# [TASK BRIEF]
Of the lines below, copy those that hold the word "begin".

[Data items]
*-*-*
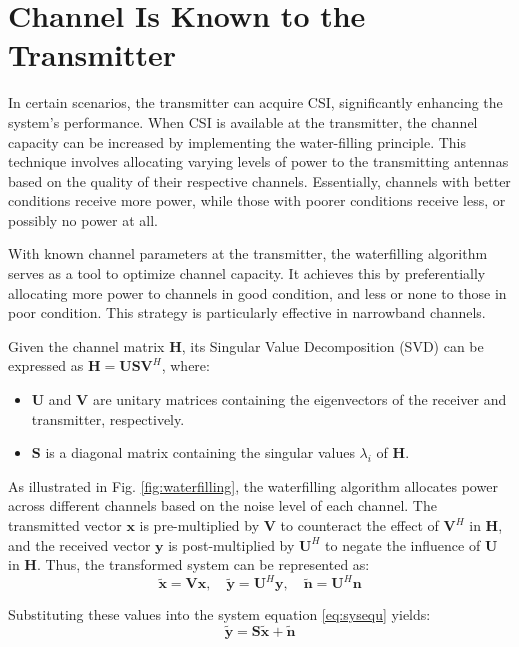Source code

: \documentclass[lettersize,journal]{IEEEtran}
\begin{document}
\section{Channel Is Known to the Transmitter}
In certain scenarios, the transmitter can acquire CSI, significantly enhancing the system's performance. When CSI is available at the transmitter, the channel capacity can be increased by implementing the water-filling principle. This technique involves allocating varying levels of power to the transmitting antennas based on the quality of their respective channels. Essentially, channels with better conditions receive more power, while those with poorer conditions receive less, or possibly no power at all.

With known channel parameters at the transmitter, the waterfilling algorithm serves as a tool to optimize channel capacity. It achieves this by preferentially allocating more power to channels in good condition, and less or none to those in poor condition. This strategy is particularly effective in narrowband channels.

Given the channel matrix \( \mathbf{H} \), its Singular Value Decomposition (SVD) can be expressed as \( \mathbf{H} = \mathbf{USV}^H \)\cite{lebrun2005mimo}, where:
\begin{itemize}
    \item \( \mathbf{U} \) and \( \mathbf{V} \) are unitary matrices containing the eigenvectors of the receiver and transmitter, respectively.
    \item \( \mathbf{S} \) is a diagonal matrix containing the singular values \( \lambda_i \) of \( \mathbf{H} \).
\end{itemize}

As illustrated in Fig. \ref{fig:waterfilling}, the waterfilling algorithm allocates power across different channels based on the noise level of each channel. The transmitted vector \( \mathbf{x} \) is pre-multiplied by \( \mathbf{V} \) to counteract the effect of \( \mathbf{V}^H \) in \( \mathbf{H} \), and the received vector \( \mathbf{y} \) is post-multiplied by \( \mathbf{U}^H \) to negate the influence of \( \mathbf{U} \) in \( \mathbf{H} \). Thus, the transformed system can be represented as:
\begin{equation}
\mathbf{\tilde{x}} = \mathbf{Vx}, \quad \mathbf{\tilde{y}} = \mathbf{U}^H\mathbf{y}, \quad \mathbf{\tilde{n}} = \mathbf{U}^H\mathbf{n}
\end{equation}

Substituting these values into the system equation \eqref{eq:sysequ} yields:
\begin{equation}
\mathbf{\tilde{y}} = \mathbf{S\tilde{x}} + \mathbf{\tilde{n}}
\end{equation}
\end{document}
*-*-*
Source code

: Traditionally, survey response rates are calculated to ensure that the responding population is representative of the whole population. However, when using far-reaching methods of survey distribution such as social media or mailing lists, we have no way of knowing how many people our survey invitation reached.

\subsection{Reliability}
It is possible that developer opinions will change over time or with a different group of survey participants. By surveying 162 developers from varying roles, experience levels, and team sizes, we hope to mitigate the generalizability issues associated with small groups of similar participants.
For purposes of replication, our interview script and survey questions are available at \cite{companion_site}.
*-*-*
# [TASK OUTPUT]
\begin{document}
\begin{itemize}
\begin{equation}
\begin{equation}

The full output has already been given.